> [TO DO]: Your answer should be every line of the records that contains the word "based".

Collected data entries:
=== Begin Enclosure ===

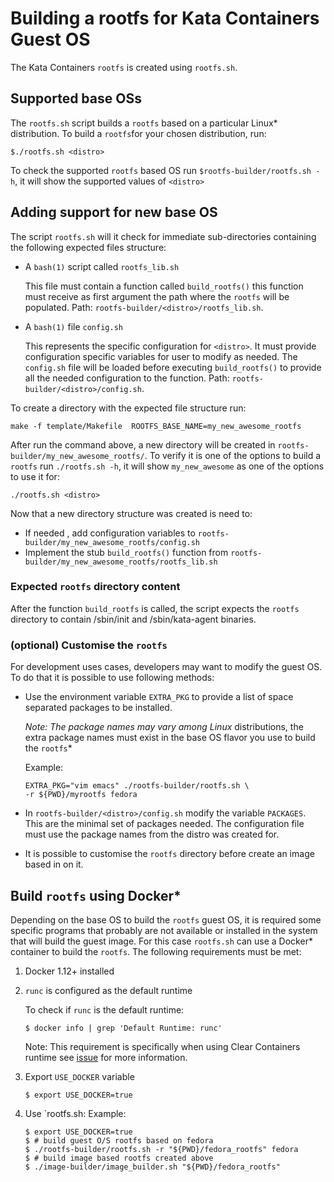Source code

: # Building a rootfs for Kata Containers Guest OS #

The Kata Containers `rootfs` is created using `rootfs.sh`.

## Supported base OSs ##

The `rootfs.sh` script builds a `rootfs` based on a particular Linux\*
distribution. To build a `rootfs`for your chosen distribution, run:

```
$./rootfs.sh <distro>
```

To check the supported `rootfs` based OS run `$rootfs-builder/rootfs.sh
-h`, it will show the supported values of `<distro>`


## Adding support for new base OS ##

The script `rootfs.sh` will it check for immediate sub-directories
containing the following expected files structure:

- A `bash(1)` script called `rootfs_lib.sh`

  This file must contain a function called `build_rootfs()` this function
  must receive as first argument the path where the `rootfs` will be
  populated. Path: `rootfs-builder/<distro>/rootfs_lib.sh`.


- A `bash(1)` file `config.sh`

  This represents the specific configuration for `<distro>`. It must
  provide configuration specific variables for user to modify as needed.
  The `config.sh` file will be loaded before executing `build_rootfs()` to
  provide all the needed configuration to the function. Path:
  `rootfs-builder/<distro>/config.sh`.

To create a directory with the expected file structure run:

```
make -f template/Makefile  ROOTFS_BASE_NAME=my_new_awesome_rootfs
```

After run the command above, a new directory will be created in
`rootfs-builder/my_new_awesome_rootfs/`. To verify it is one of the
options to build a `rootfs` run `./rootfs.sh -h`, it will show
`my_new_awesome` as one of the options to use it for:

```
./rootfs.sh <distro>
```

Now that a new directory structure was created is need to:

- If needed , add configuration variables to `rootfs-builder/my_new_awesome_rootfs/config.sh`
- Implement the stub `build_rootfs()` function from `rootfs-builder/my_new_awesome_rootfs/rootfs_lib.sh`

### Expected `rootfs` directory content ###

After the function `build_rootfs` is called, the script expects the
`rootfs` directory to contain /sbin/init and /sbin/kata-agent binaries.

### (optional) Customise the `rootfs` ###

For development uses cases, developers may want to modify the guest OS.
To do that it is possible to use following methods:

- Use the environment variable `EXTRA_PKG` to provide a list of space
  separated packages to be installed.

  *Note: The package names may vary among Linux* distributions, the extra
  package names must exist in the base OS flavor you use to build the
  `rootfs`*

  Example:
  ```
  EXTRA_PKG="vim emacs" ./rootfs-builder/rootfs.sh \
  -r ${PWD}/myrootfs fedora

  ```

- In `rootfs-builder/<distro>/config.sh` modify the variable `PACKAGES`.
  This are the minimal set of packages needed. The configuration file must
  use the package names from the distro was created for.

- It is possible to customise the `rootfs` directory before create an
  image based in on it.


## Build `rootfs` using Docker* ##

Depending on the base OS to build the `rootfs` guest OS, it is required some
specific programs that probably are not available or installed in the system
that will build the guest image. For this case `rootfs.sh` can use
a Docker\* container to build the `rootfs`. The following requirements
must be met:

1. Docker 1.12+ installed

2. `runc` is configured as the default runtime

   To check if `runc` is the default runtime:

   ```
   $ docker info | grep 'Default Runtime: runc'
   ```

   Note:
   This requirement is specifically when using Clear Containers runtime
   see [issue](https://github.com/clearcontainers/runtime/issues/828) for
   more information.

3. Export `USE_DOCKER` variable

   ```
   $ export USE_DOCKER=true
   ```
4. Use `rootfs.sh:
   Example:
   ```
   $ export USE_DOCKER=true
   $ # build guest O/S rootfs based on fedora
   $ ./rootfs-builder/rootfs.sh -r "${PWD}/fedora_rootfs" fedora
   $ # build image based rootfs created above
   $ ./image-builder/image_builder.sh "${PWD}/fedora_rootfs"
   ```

=== End Enclosure ===

> [TASK RESPONSE]:
The `rootfs.sh` script builds a `rootfs` based on a particular Linux\*
To check the supported `rootfs` based OS run `$rootfs-builder/rootfs.sh
  image based in on it.
   $ # build guest O/S rootfs based on fedora
   $ # build image based rootfs created above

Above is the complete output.